Find the word "samples" in the data, then copy each line where it is found.

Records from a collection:

-*-*-

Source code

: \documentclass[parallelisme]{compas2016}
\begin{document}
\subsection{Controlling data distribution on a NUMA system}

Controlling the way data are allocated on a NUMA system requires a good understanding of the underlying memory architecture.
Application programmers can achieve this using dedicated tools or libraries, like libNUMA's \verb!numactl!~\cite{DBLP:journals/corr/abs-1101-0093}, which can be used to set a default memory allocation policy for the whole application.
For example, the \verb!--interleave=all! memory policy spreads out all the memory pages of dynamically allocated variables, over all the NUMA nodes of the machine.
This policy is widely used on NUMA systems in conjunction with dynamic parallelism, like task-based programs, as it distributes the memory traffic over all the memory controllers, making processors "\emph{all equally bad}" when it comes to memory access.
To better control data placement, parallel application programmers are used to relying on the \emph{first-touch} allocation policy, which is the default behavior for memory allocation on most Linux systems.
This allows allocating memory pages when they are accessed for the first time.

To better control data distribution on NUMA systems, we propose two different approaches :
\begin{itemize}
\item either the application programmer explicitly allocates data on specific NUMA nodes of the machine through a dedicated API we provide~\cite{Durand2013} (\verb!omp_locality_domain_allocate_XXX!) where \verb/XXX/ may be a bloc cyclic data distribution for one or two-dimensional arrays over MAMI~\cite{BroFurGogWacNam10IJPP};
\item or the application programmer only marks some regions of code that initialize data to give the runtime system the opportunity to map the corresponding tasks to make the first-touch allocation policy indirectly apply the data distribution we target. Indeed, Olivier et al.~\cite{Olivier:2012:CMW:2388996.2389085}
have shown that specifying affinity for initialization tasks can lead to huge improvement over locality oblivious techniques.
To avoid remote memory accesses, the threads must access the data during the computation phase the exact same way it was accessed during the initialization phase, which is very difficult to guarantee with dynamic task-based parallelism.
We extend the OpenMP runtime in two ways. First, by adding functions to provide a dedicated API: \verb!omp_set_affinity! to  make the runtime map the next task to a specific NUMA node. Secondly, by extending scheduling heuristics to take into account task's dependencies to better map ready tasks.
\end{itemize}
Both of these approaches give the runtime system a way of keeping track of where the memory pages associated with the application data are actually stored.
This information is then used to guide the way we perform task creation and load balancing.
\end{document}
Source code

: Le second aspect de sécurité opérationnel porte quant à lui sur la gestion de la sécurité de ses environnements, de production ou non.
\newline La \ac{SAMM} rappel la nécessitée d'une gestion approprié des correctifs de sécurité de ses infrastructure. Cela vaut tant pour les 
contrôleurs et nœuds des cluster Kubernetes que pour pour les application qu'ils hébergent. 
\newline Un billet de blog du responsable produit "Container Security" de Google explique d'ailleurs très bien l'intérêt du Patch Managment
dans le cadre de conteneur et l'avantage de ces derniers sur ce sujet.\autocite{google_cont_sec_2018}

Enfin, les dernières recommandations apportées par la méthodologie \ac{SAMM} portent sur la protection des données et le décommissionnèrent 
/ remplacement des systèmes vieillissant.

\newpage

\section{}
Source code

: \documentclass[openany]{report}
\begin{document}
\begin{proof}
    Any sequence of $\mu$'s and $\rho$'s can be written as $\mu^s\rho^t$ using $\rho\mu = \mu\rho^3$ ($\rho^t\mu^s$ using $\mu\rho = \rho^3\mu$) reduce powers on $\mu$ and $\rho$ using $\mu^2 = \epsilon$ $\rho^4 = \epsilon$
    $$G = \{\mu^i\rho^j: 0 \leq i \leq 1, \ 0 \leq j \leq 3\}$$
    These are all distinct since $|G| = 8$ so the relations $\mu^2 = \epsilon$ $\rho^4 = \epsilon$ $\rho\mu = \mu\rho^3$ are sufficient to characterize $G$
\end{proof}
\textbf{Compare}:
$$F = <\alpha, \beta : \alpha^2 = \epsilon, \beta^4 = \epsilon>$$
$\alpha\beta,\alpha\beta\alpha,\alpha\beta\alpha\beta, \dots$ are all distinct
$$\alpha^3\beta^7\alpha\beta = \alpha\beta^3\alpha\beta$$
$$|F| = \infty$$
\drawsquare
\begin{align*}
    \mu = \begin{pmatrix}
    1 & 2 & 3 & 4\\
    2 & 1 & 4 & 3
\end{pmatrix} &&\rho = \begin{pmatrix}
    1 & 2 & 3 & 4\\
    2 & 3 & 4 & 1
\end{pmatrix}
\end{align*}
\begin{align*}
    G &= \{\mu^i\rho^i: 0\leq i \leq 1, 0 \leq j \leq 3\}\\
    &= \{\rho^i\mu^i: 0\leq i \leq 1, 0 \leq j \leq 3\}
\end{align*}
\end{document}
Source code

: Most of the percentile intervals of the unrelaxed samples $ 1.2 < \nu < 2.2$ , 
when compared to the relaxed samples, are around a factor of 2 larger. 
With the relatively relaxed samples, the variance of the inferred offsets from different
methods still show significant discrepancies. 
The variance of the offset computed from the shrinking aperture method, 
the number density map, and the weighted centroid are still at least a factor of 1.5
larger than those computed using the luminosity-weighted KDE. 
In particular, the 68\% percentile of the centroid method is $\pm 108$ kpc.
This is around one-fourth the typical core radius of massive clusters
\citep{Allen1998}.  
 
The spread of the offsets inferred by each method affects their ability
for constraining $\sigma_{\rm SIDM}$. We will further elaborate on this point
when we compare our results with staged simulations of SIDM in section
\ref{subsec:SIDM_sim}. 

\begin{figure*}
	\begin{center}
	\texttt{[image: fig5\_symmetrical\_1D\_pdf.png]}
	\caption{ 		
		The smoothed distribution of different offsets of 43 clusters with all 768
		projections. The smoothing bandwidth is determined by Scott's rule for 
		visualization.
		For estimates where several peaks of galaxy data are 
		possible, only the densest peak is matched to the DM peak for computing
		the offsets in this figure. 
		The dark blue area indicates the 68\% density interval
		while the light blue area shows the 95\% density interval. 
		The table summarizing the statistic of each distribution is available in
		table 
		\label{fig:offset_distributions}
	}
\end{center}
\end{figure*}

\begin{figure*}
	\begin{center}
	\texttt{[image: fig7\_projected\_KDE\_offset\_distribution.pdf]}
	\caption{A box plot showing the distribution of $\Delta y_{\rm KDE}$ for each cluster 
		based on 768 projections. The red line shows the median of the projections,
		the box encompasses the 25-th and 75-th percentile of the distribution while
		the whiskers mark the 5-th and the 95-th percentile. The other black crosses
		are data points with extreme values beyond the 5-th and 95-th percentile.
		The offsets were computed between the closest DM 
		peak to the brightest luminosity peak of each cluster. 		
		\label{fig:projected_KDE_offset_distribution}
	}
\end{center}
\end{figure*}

-*-*-

Problem solution:
: Most of the percentile intervals of the unrelaxed samples $ 1.2 < \nu < 2.2$ , 
when compared to the relaxed samples, are around a factor of 2 larger. 
With the relatively relaxed samples, the variance of the inferred offsets from different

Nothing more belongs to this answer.